# Conditional Circuits

Let's assume we want to parameterize a circuit by means of a neural network, i.e., build and learn a _conditional circuit_. We can do so in cirkit in three steps:
1. we instantiate the symbolic circuit we want to parameterize;
2. we call a functional that takes the symbolic circuit and returns another one that contains the additional information for the parameterization we want;
3. we compile the symbolic circuit by firstly registering the parameterization to the compiler.

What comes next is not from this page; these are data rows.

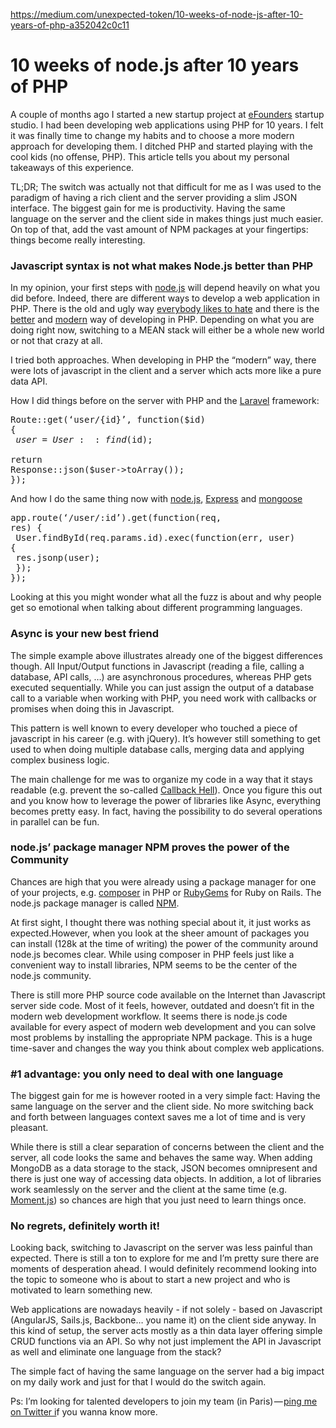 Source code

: <a href="https://medium.com/unexpected-token/10-weeks-of-node-js-after-10-years-of-php-a352042c0c11">https://medium.com/unexpected-token/10-weeks-of-node-js-after-10-years-of-php-a352042c0c11</a><div id="articleHeader"><h1><strong>10 weeks of node.js after 10 years of PHP</strong></h1></div><p id="8cbb">A couple of months ago I started a new startup project at <a href="http://efounders.co/" target="_blank">eFounders</a> startup studio. I had been developing web applications using PHP for 10 years. I felt it was finally time to change my habits and to choose a more modern approach for developing them. I ditched PHP and started playing with the cool kids (no offense, PHP). This article tells you about my personal takeaways of this experience.</p><p id="bbce">TL;DR; The switch was actually not that difficult for me as I was used to the paradigm of having a rich client and the server providing a slim JSON interface. The biggest gain for me is productivity. Having the same language on the server and the client side in makes things just much easier. On top of that, add the vast amount of NPM packages at your fingertips: things become really interesting.</p><h3 id="84e5">Javascript syntax is not what makes Node.js better than PHP</h3><p id="39de">In my opinion, your first steps with <a href="https://nodejs.org/" target="_blank">node.js</a> will depend heavily on what you did before. Indeed, there are different ways to develop a web application in PHP. There is the old and ugly way <a href="https://www.google.com/search?q=php+sucks" target="_blank">everybody likes to hate</a> and there is the <a href="http://symfony.com/" target="_blank">better</a> and <a href="http://laravel.com/" target="_blank">modern</a> way of developing in PHP. Depending on what you are doing right now, switching to a MEAN stack will either be a whole new world or not that crazy at all.</p><p id="9d9b">I tried both approaches. When developing in PHP the “modern” way, there were lots of javascript in the client and a server which acts more like a pure data API.</p><p id="6d3e">How I did things before on the server with PHP and the <a href="http://laravel.com/" target="_blank">Laravel</a> framework:</p><pre id="5635">Route::get(‘user/{id}’, function($id) {<br />  $user = User::find($id);<br />  return Response::json($user-&gt;toArray());<br />});</pre><p id="8951">And how I do the same thing now with <a href="https://nodejs.org/" target="_blank">node.js</a>, <a href="http://expressjs.com/" target="_blank">Express</a> and <a href="http://mongoosejs.com/" target="_blank">mongoose</a></p><pre id="79cf">app.route(‘/user/:id’).get(function(req, res) {<br />  User.findById(req.params.id).exec(function(err, user) {<br />    res.jsonp(user);<br />  });<br />});</pre><p id="a474">Looking at this you might wonder what all the fuzz is about and why people get so emotional when talking about different programming languages.</p><h3 id="9f5e">Async is your new best friend</h3><p id="5ba2">The simple example above illustrates already one of the biggest differences though. All Input/Output functions in Javascript (reading a file, calling a database, API calls, …) are asynchronous procedures, whereas PHP gets executed sequentially. While you can just assign the output of a database call to a variable when working with PHP, you need work with callbacks or promises when doing this in Javascript.</p><p id="650d">This pattern is well known to every developer who touched a piece of javascript in his career (e.g. with jQuery). It’s however still something to get used to when doing multiple database calls, merging data and applying complex business logic.</p><p id="fa54">The main challenge for me was to organize my code in a way that it stays readable (e.g. prevent the so-called <a href="http://callbackhell.com/" target="_blank">Callback Hell</a>). Once you figure this out and you know how to leverage the power of libraries like Async, everything becomes pretty easy. In fact, having the possibility to do several operations in parallel can be fun.</p><h3 id="dd10">node.js’ package manager NPM proves the power of the Community</h3><p id="a1be">Chances are high that you were already using a package manager for one of your projects, e.g. <a href="https://packagist.org/" target="_blank">composer</a> in PHP or <a href="https://rubygems.org/" target="_blank">RubyGems</a> for Ruby on Rails. The node.js package manager is called <a href="https://www.npmjs.com/" target="_blank">NPM</a>.</p><p id="fcc5">At first sight, I thought there was nothing special about it, it just works as expected.However, when you look at the sheer amount of packages you can install (128k at the time of writing) the power of the community around node.js becomes clear. While using composer in PHP feels just like a convenient way to install libraries, NPM seems to be the center of the node.js community.</p><p id="3a98">There is still more PHP source code available on the Internet than Javascript server side code. Most of it feels, however, outdated and doesn’t fit in the modern web development workflow. It seems there is node.js code available for every aspect of modern web development and you can solve most problems by installing the appropriate NPM package. This is a huge time-saver and changes the way you think about complex web applications.</p><h3 id="ec68">#1 advantage: you only need to deal with one language</h3><p id="5b3c">The biggest gain for me is however rooted in a very simple fact: Having the same language on the server and the client side. No more switching back and forth between languages context saves me a lot of time and is very pleasant.</p><p id="6755">While there is still a clear separation of concerns between the client and the server, all code looks the same and behaves the same way. When adding MongoDB as a data storage to the stack, JSON becomes omnipresent and there is just one way of accessing data objects. In addition, a lot of libraries work seamlessly on the server and the client at the same time (e.g. <a href="http://momentjs.com/" target="_blank">Moment.js</a>) so chances are high that you just need to learn things once.</p><h3 id="0c82">No regrets, definitely worth it!</h3><p id="e368">Looking back, switching to Javascript on the server was less painful than expected. There is still a ton to explore for me and I’m pretty sure there are moments of desperation ahead. I would definitely recommend looking into the topic to someone who is about to start a new project and who is motivated to learn something new.</p><p id="1851">Web applications are nowadays heavily - if not solely - based on Javascript (AngularJS, Sails.js, Backbone… you name it) on the client side anyway. In this kind of setup, the server acts mostly as a thin data layer offering simple CRUD functions via an API. So why not just implement the API in Javascript as well and eliminate one language from the stack?</p><p id="f0d1">The simple fact of having the same language on the server had a big impact on my daily work and just for that I would do the switch again.</p><p id="0016">Ps: I’m looking for talented developers to join my team (in Paris) — <a href="https://twitter.com/mdausinger" target="_blank">ping me on Twitter i</a>f you wanna know more.</p> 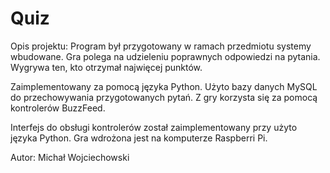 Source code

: # Quiz

Opis projektu:
Program był przygotowany w ramach przedmiotu systemy wbudowane.
Gra polega na udzieleniu poprawnych odpowiedzi na pytania.
Wygrywa ten, kto otrzymał najwięcej punktów.

Zaimplementowany za pomocą języka Python. Użyto bazy danych MySQL do przechowywania przygotowanych pytań.
Z gry korzysta się za pomocą kontrolerów BuzzFeed.

Interfejs do obsługi kontrolerów został zaimplementowany 
przy użyto języka Python. Gra wdrożona jest na komputerze Raspberri Pi.

Autor:
Michał Wojciechowski
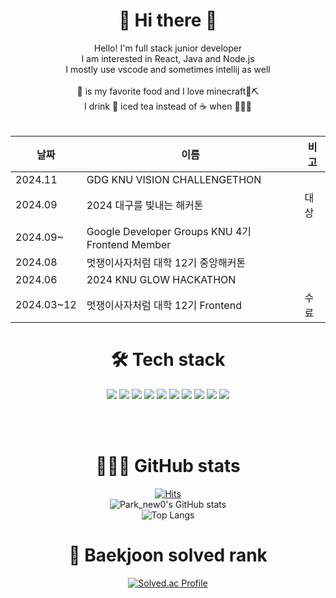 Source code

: 

<div align="center">
  
  # 👋 Hi there 👋  
  Hello! I'm full stack junior developer  
  I am interested in React, Java and Node.js  
  I mostly use vscode and sometimes intellij as well  
  <br>
  🍕 is my favorite food and I love minecraft💎⛏️  
  I drink 🍋 iced tea instead of ☕️ when 👨🏻‍💻
  <br><br>


  | 날짜 | 이름 | 비고 | 
|----|----|----|
| 2024.11 |GDG KNU VISION CHALLENGETHON| |
| 2024.09 |2024 대구를 빛내는 해커톤|대상|
| 2024.09~ |Google Developer Groups KNU 4기 Frontend Member| |
| 2024.08 |멋쟁이사자처럼 대학 12기 중앙해커톤| |
| 2024.06 |2024 KNU GLOW HACKATHON| |
| 2024.03~12 |멋쟁이사자처럼 대학 12기 Frontend|수료|
  
  # 🛠️ Tech stack
  <img src="https://img.shields.io/badge/java-007396?style=for-the-badge&logo=java&logoColor=white">
  <img src="https://img.shields.io/badge/html5-E34F26?style=for-the-badge&logo=html5&logoColor=white">
  <img src="https://img.shields.io/badge/css-1572B6?style=for-the-badge&logo=css3&logoColor=white">
  <img src="https://img.shields.io/badge/javascript-F7DF1E?style=for-the-badge&logo=javascript&logoColor=black">
  <img src="https://img.shields.io/badge/mysql-4479A1?style=for-the-badge&logo=mysql&logoColor=white">
  <img src="https://img.shields.io/badge/react-61DAFB?style=for-the-badge&logo=react&logoColor=black">
  <img src="https://img.shields.io/badge/socket.io-010101?style=for-the-badge&logo=socket.io&logoColor=white">
  <img src="https://img.shields.io/badge/springboot-6DB33F?style=for-the-badge&logo=springboot&logoColor=white">
  <img src="https://img.shields.io/badge/git-F05032?style=for-the-badge&logo=git&logoColor=white">
  <img src="https://img.shields.io/badge/github-181717?style=for-the-badge&logo=github&logoColor=white">
  
  <br><br>
  
# 👨🏻‍💻 GitHub stats
[![Hits](https://hits.seeyoufarm.com/api/count/incr/badge.svg?url=https%3A%2F%2Fgithub.com%2Fparknew0%2F&count_bg=%23FF00DD&title_bg=%23555555&icon=&icon_color=%23E7E7E7&title=hits&edge_flat=false)](https://hits.seeyoufarm.com)  
![Park_new0's GitHub stats](https://github-readme-stats.vercel.app/api?username=parknew0&show_icons=true&theme=radical)   
![Top Langs](https://github-readme-stats.vercel.app/api/top-langs/?username=parknew0&layout=compact&theme=dark) 
    
# 🏅 Baekjoon solved rank
[![Solved.ac Profile](http://mazassumnida.wtf/api/generate_badge?boj=park_new0)](https://solved.ac/profile/park_new0)  
  
</div>






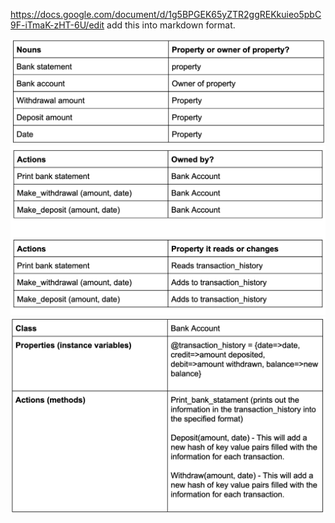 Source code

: https://docs.google.com/document/d/1g5BPGEK65yZTR2ggREKkuieo5pbC9F-iTmaK-zHT-6U/edit
add this into markdown format.

![](assets/domain_modelling-f5d21af9.png)
![](assets/domain_modelling-a10d6e87.png)
![](assets/domain_modelling-6c982c87.png)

We start by instantiating a symbolic circuit on MNSIT images.

In [1]:
import sys
sys.path.insert(0, "../")

In [2]:
from cirkit.templates import data_modalities, utils

symbolic_circuit = data_modalities.image_data(
    (1, 28, 28),                 # The shape of MNIST image, i.e., (num_channels, image_height, image_width)
    region_graph='quad-tree-4',  # Select the structure of the circuit to follow the QuadTree-4 region graph
    input_layer='categorical',   # Use Categorical distributions for the pixel values (0-255) as input layers
    num_input_units=64,          # Each input layer consists of 64 Categorical input units
    sum_product_layer='cp',      # Use CP sum-product layers, i.e., alternate dense layers with Hadamard product layers
    num_sum_units=64,            # Each dense sum layer consists of 64 sum units
)

Note that we did not specify any parameterization for the sum layer parameters and the logits of the Categorical input layers.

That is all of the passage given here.